> If two relations have identical designs, the difference can only be encoded in the relation (and possibly attribute) names, in violation of the IP [information principle]. As such, it is inaccessible to the DBMS, which cannot rely on the RPs [relation predicates] to accept/reject tuples as correct/incorrect. Users--with little, or no help from the DBMS--must ensure that the correct tuples are inserted in the proper relation. Moreover, because information is not represented explicitly (as data values), relational operations lose it: if you UNION the two relations, you get users that either viewed or downloaded items, or both.
The author appears to be suggesting that the name of a relation has nothing to do with the meaning of a tuple in it. I've read dozens of books and papers on database design and I have never come across anyone ever suggesting any such thing.

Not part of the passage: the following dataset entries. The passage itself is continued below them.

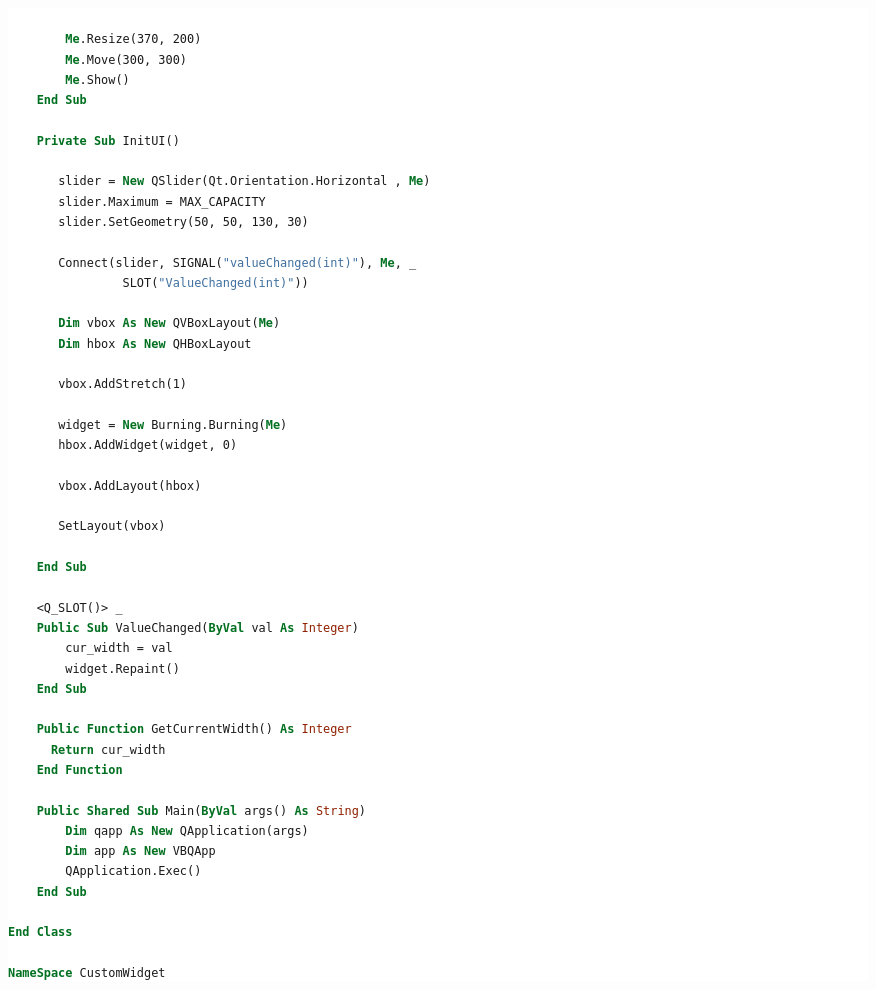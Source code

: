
 ```vb

        Me.Resize(370, 200)
        Me.Move(300, 300)
        Me.Show()
    End Sub

    Private Sub InitUI() 

       slider = New QSlider(Qt.Orientation.Horizontal , Me)
       slider.Maximum = MAX_CAPACITY
       slider.SetGeometry(50, 50, 130, 30)

       Connect(slider, SIGNAL("valueChanged(int)"), Me, _
                SLOT("ValueChanged(int)"))

       Dim vbox As New QVBoxLayout(Me)
       Dim hbox As New QHBoxLayout

       vbox.AddStretch(1)

       widget = New Burning.Burning(Me)
       hbox.AddWidget(widget, 0)

       vbox.AddLayout(hbox)

       SetLayout(vbox)

    End Sub

    <Q_SLOT()> _
    Public Sub ValueChanged(ByVal val As Integer) 
        cur_width = val
        widget.Repaint()
    End Sub

    Public Function GetCurrentWidth() As Integer
      Return cur_width
    End Function

    Public Shared Sub Main(ByVal args() As String)
        Dim qapp As New QApplication(args)
        Dim app As New VBQApp
        QApplication.Exec()
    End Sub

End Class

NameSpace CustomWidget

```

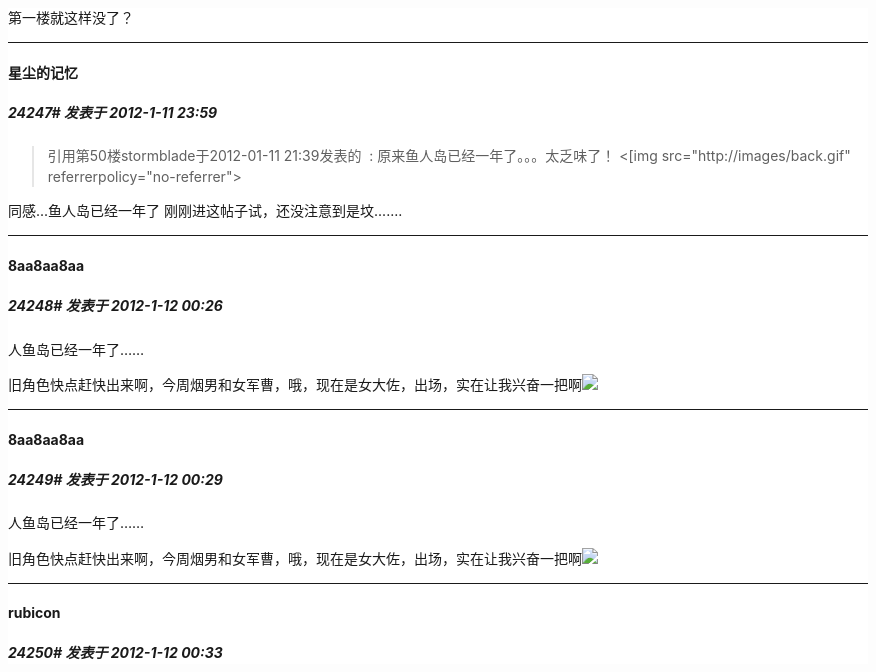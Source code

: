 第一楼就这样没了？







-----

####  星尘的记忆  
##### 24247#       发表于 2012-1-11 23:59



<blockquote>引用第50楼stormblade于2012-01-11 21:39发表的  :
原来鱼人岛已经一年了。。。太乏味了！ <[img src="http://images/back.gif" referrerpolicy="no-referrer"></blockquote>同感...鱼人岛已经一年了
刚刚进这帖子试，还没注意到是坟.......







-----

####  8aa8aa8aa  
##### 24248#       发表于 2012-1-12 00:26




人鱼岛已经一年了……

旧角色快点赶快出来啊，今周烟男和女军曹，哦，现在是女大佐，出场，实在让我兴奋一把啊<img src="https://static.saraba1st.com/image/smiley/face/151.gif" referrerpolicy="no-referrer">







-----

####  8aa8aa8aa  
##### 24249#       发表于 2012-1-12 00:29




人鱼岛已经一年了……

旧角色快点赶快出来啊，今周烟男和女军曹，哦，现在是女大佐，出场，实在让我兴奋一把啊<img src="https://static.saraba1st.com/image/smiley/face/151.gif" referrerpolicy="no-referrer">







-----

####  rubicon  
##### 24250#       发表于 2012-1-12 00:33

He also seems to be saying:
(1) The name of a relation is inaccessible to the DBMS.
(2) You should be able to throw tuples at a DBMS and it should just figure out where they go.
(3) If there are tables A and B in your database and you can't reconstitute A and B separately from (A UNION B), then there's something wrong with your database design.

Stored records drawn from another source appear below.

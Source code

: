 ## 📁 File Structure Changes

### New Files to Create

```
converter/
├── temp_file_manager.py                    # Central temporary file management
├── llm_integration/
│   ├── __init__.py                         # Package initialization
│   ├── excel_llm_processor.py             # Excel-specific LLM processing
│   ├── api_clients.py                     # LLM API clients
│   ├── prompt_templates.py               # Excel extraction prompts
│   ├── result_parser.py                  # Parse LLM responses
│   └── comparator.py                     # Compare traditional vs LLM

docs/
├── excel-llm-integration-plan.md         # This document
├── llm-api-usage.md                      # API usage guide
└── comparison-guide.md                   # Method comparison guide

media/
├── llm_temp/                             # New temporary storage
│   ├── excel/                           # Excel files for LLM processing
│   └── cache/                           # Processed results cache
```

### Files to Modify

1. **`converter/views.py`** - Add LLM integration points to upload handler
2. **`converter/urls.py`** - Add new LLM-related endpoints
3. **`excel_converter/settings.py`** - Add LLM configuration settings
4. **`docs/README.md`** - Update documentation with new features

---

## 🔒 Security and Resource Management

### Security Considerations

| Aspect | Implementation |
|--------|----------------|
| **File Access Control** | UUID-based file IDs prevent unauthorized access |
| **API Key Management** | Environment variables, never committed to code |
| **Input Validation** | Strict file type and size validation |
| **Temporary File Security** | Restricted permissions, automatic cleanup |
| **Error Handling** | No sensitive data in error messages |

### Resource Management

> The author appears to be suggesting that the name of a relation has nothing to do with the meaning of a tuple in it.
The name of a relation has to be a good mnemonic for human use, but ultimately, the real meaning of a relation is what the DBMS can enforce about its tuples, just like the meaning of a type is what the type system can enforce about its inhabitants. You can't prove much about how humans will actually use a relation (or a type), since that depends on their whims, but you can prove useful things about the limits of what humans can do with a relation (or type), even in principle. And the purpose of a good database schema (or typeful design) is to make nonsensical things impossible, even in principle.
>And the purpose of a good database schema (or typeful design) is to make nonsensical things impossible, even in principle.
Can you elaborate on what is the nonsensical thing possible with two tables of the same type?
To me the (A UNION B) example makes very much sense exactly in the case that you want all x s.t. (x is in A) OR (x is in B). With differently named id columns you might have to write this as (excuse my pseudo code):
(RENAME(A, a_id TO a_or_b_id) UNION RENAME(B, b_id TO a_or_b_id))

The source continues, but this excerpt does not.